For the records below, tally every line that has the word "images" and reply with the number alone.

■ Data supplied ■
┄┄┄┄┄┄┄┄┄┄

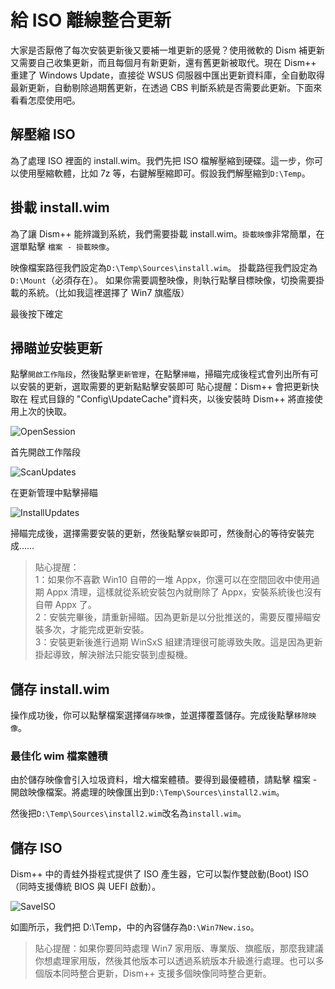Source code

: ﻿# 給 ISO 離線整合更新
大家是否厭倦了每次安裝更新後又要補一堆更新的感覺？使用微軟的 Dism 補更新又需要自己收集更新，而且每個月有新更新，還有舊更新被取代。現在 Dism++ 重建了 Windows Update，直接從 WSUS 伺服器中匯出更新資料庫，全自動取得最新更新，自動剔除過期舊更新，在透過 CBS 判斷系統是否需要此更新。下面來看看怎麼使用吧。

## 解壓縮 ISO
為了處理 ISO 裡面的 install.wim。我們先把 ISO 檔解壓縮到硬碟。這一步，你可以使用壓縮軟體，比如 7z 等，右鍵解壓縮即可。假設我們解壓縮到`D:\Temp`。

## 掛載 install.wim
為了讓 Dism++ 能辨識到系統，我們需要掛載 install.wim。`掛載映像`非常簡單，在選單點擊 `檔案 - 掛載映像`。

映像檔案路徑我們設定為`D:\Temp\Sources\install.wim`。
掛載路徑我們設定為`D:\Mount`（必須存在）。
如果你需要調整映像，則執行點擊目標映像，切換需要掛載的系統。（比如我這裡選擇了 Win7 旗艦版）

最後按下確定

## 掃瞄並安裝更新
點擊`開啟工作階段`，然後點擊`更新管理`，在點擊`掃瞄`，掃瞄完成後程式會列出所有可以安裝的更新，選取需要的更新點點擊安裝即可
貼心提醒：Dism++ 會把更新快取在 程式目錄的 "Config\\UpdateCache"資料夾，以後安裝時 Dism++ 將直接使用上次的快取。

![OpenSession](./images/OpenSession.png)

首先開啟工作階段

![ScanUpdates](./images/ScanUpdates.png)

在更新管理中點擊掃瞄

![InstallUpdates](./images/InstallUpdates.png)

掃瞄完成後，選擇需要安裝的更新，然後點擊`安裝`即可，然後耐心的等待安裝完成……

> 貼心提醒：<br>1：如果你不喜歡 Win10 自帶的一堆 Appx，你還可以在空間回收中使用過期 Appx 清理，這樣就從系統安裝包內就刪除了 Appx，安裝系統後也沒有自帶 Appx 了。<br>
2：安裝完畢後，請重新掃瞄。因為更新是以分批推送的，需要反覆掃瞄安裝多次，才能完成更新安裝。<br>
3：安裝更新後進行過期 WinSxS 組建清理很可能導致失敗。這是因為更新掛起導致，解決辦法只能安裝到虛擬機。

## 儲存 install.wim
操作成功後，你可以點擊檔案選擇`儲存映像`，並選擇覆蓋儲存。完成後點擊`移除映像`。

### 最佳化 wim 檔案體積
由於儲存映像會引入垃圾資料，增大檔案體積。要得到最優體積，請點擊 檔案 - 開啟映像檔案。將處理的映像匯出到`D:\Temp\Sources\install2.wim`。

然後把`D:\Temp\Sources\install2.wim`改名為`install.wim`。

## 儲存 ISO
Dism++ 中的青蛙外掛程式提供了 ISO 產生器，它可以製作雙啟動(Boot) ISO（同時支援傳統 BIOS 與 UEFI 啟動）。

![SaveISO](./images/SaveISO.png)

如圖所示，我們把 D:\Temp，中的內容儲存為`D:\Win7New.iso`。

> 貼心提醒：如果你要同時處理 Win7 家用版、專業版、旗艦版，那麼我建議你想處理家用版，然後其他版本可以透過系統版本升級進行處理。也可以多個版本同時整合更新，Dism++ 支援多個映像同時整合更新。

┄┄┄┄┄┄┄┄┄┄

■ Your solution ■
4